MILAN, June 10, 2010 (AFP) - When Rafael Benitez left Valencia in 2004 he made no attempt to hide his disgust at the lack of support given to him by the Spanish club's directors.

Benitez's colourful claim that "I asked for a table and they bought me a lampshade" was meant to convey his frustration at meddling in his transfer plans by Valencia's director of football.

In hindsight the poetic image did rather more than that; it revealed Benitez's determination to defend his own agenda even if it might be wiser to opt for a more diplomatic course.

Fast forward six years and Benitez is on his way to European champions Inter Milan a week after having once again packed his bags under a cloud following his departure from Liverpool by "mutual consent".

Benitez has signed a two-year deal until mid-2012 with the Italian outfit where he is finally hoping his voice will be heard by club bosses.

Once more the 50-year-old felt he has been hard done by after failing to persuade the Reds' hierarchy to back him in the transfer market following a season of woeful underachievement.

When he met with Liverpool chairman Martin Broughton and managing director Christian Purslow this month, Benitez was hoping to hear he would be given 50 million pounds (60 million euros) or more to transform a squad that finished seventh in the Premier League -- the club's worst final position for 11 years.

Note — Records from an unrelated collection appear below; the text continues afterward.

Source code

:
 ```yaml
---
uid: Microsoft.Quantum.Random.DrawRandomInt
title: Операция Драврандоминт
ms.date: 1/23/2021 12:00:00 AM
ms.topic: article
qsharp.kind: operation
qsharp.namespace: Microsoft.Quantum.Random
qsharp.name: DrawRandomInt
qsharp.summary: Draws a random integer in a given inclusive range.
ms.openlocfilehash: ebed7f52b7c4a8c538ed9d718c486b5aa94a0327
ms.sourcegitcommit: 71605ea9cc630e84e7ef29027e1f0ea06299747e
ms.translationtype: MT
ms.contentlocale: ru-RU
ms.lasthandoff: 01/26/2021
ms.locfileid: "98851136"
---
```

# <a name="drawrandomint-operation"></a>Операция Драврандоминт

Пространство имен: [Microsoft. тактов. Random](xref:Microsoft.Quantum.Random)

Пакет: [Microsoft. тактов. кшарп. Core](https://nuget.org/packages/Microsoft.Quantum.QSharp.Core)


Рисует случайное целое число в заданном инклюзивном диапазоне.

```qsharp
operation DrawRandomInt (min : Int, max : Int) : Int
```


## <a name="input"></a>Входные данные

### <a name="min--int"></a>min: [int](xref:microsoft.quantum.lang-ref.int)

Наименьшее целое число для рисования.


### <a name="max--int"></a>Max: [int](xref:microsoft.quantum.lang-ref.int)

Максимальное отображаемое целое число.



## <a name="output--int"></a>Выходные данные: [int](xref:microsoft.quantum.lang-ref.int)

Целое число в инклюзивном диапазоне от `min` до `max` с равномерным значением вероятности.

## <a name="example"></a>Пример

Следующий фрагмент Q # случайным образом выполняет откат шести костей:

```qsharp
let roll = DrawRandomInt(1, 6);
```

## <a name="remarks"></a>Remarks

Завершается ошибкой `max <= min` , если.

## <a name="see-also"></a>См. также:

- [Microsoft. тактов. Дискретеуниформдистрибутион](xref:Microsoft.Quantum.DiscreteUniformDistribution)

Instead he was offered a fraction of that and, with Inter Milan making it clear they are keen to lure him to the San Siro, the Spaniard decided it was better to cut his losses, rather than limp on with the team and club's future far from certain.

On the pitch, Benitez quickly became a legend with Liverpool fans as he inspired a relatively weak squad to win the Champions League in his first season.

Heroic displays against Juventus, Chelsea and then AC Milan in the final earned Benitez a place in Anfield folklore forever.

Fans still talk in hushed tones about the comeback from 3-0 down at half-time to beat Milan on penalties in Istanbul, and Benitez seemed to have cemented his powerbase when he won the FA Cup, again on penalties, against West Ham in 2006.

But a return to the Champions League final in 2007 ended in disappointment as AC Milan gained revenge for Istanbul with a 2-1 win in Athens.

Benitez chose the immediate aftermath of that defeat to make a public plea to Liverpool's owners for a major transfer kitty.

That run-in with the board was just the latest in a long line of disagreements with Liverpool's powerbrokers that undermined his six-year reign at Anfield.

Benitez's relationship with chief executive Rick Parry became tense as he bemoaned the failure to tie up signings quickly.

Parry's departure, when it eventually came, was inevitable. But American owners George Gillett and Tom Hicks, who bought the club in 2007, fared little better as Benitez complained about the amount of cash available to him.

Just months after they arrived, Hicks told Benitez to "concentrate on coaching" after the latest in a long line of barbs from the Spaniard towards his employers.

The Americans responded with a reported enquiry to Jurgen Klinsmann to see if the former Germany manager would be willing to replace Benitez.

That was enough to ensure Benitez would never have a stable relationship with Hicks and Gillett.

Yet despite his complaints, Benitez was still allowed to spend millions on the likes of Fernando Torres, Robbie Keane, Ryan Babel, Peter Crouch and Alberto Aquilani, with varying degrees of success.

It seemed he had found the formula to win the title for the first time in 20 years after Liverpool finished just behind Manchester United in 2009.

But within months that dream had evaporated as the Reds tumbled out of the Champions League in the group stage before finishing 23 points behind champions Chelsea in the Premier League.

And, with several of Liverpool's key players reportedly unhappy with their leader's style of management, time had finally run out for Benitez as the board decided he was expendable after all.

At Inter he will have a hard act to follow as he takes over from Jose Mourinho, who joined Real Madrid after leading the nerazzurri to a unique treble of Serie A, Italian Cup and Champions League titles last month.

Inter won their fifth successive Italian title last term, but Benitez has been targeted to ensure they remain competitive in continental competition.